(Working data)

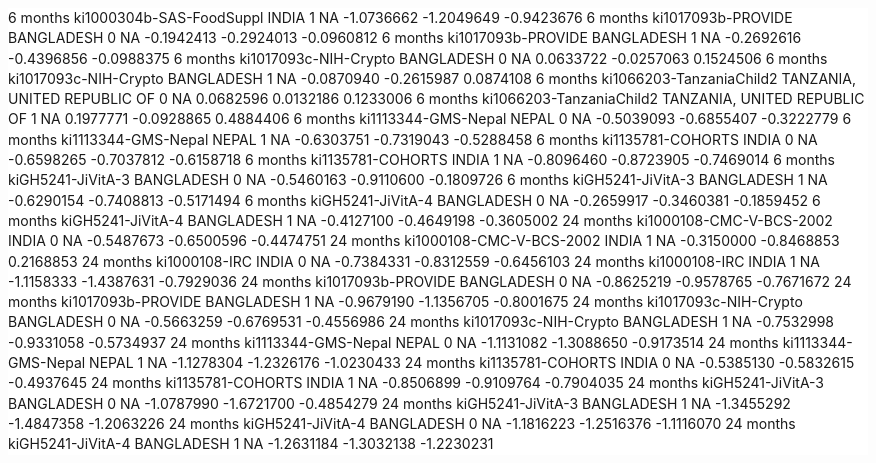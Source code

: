 6 months    ki1000304b-SAS-FoodSuppl   INDIA                          1                    NA                -1.0736662   -1.2049649   -0.9423676
6 months    ki1017093b-PROVIDE         BANGLADESH                     0                    NA                -0.1942413   -0.2924013   -0.0960812
6 months    ki1017093b-PROVIDE         BANGLADESH                     1                    NA                -0.2692616   -0.4396856   -0.0988375
6 months    ki1017093c-NIH-Crypto      BANGLADESH                     0                    NA                 0.0633722   -0.0257063    0.1524506
6 months    ki1017093c-NIH-Crypto      BANGLADESH                     1                    NA                -0.0870940   -0.2615987    0.0874108
6 months    ki1066203-TanzaniaChild2   TANZANIA, UNITED REPUBLIC OF   0                    NA                 0.0682596    0.0132186    0.1233006
6 months    ki1066203-TanzaniaChild2   TANZANIA, UNITED REPUBLIC OF   1                    NA                 0.1977771   -0.0928865    0.4884406
6 months    ki1113344-GMS-Nepal        NEPAL                          0                    NA                -0.5039093   -0.6855407   -0.3222779
6 months    ki1113344-GMS-Nepal        NEPAL                          1                    NA                -0.6303751   -0.7319043   -0.5288458
6 months    ki1135781-COHORTS          INDIA                          0                    NA                -0.6598265   -0.7037812   -0.6158718
6 months    ki1135781-COHORTS          INDIA                          1                    NA                -0.8096460   -0.8723905   -0.7469014
6 months    kiGH5241-JiVitA-3          BANGLADESH                     0                    NA                -0.5460163   -0.9110600   -0.1809726
6 months    kiGH5241-JiVitA-3          BANGLADESH                     1                    NA                -0.6290154   -0.7408813   -0.5171494
6 months    kiGH5241-JiVitA-4          BANGLADESH                     0                    NA                -0.2659917   -0.3460381   -0.1859452
6 months    kiGH5241-JiVitA-4          BANGLADESH                     1                    NA                -0.4127100   -0.4649198   -0.3605002
24 months   ki1000108-CMC-V-BCS-2002   INDIA                          0                    NA                -0.5487673   -0.6500596   -0.4474751
24 months   ki1000108-CMC-V-BCS-2002   INDIA                          1                    NA                -0.3150000   -0.8468853    0.2168853
24 months   ki1000108-IRC              INDIA                          0                    NA                -0.7384331   -0.8312559   -0.6456103
24 months   ki1000108-IRC              INDIA                          1                    NA                -1.1158333   -1.4387631   -0.7929036
24 months   ki1017093b-PROVIDE         BANGLADESH                     0                    NA                -0.8625219   -0.9578765   -0.7671672
24 months   ki1017093b-PROVIDE         BANGLADESH                     1                    NA                -0.9679190   -1.1356705   -0.8001675
24 months   ki1017093c-NIH-Crypto      BANGLADESH                     0                    NA                -0.5663259   -0.6769531   -0.4556986
24 months   ki1017093c-NIH-Crypto      BANGLADESH                     1                    NA                -0.7532998   -0.9331058   -0.5734937
24 months   ki1113344-GMS-Nepal        NEPAL                          0                    NA                -1.1131082   -1.3088650   -0.9173514
24 months   ki1113344-GMS-Nepal        NEPAL                          1                    NA                -1.1278304   -1.2326176   -1.0230433
24 months   ki1135781-COHORTS          INDIA                          0                    NA                -0.5385130   -0.5832615   -0.4937645
24 months   ki1135781-COHORTS          INDIA                          1                    NA                -0.8506899   -0.9109764   -0.7904035
24 months   kiGH5241-JiVitA-3          BANGLADESH                     0                    NA                -1.0787990   -1.6721700   -0.4854279
24 months   kiGH5241-JiVitA-3          BANGLADESH                     1                    NA                -1.3455292   -1.4847358   -1.2063226
24 months   kiGH5241-JiVitA-4          BANGLADESH                     0                    NA                -1.1816223   -1.2516376   -1.1116070
24 months   kiGH5241-JiVitA-4          BANGLADESH                     1                    NA                -1.2631184   -1.3032138   -1.2230231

(End Working data)

Instructions to follow:
What is needed is every line from the data above that includes the string "COHORTS", copied out.

Answer area:
6 months    ki1135781-COHORTS          INDIA                          0                    NA                -0.6598265   -0.7037812   -0.6158718
6 months    ki1135781-COHORTS          INDIA                          1                    NA                -0.8096460   -0.8723905   -0.7469014
24 months   ki1135781-COHORTS          INDIA                          0                    NA                -0.5385130   -0.5832615   -0.4937645
24 months   ki1135781-COHORTS          INDIA                          1                    NA                -0.8506899   -0.9109764   -0.7904035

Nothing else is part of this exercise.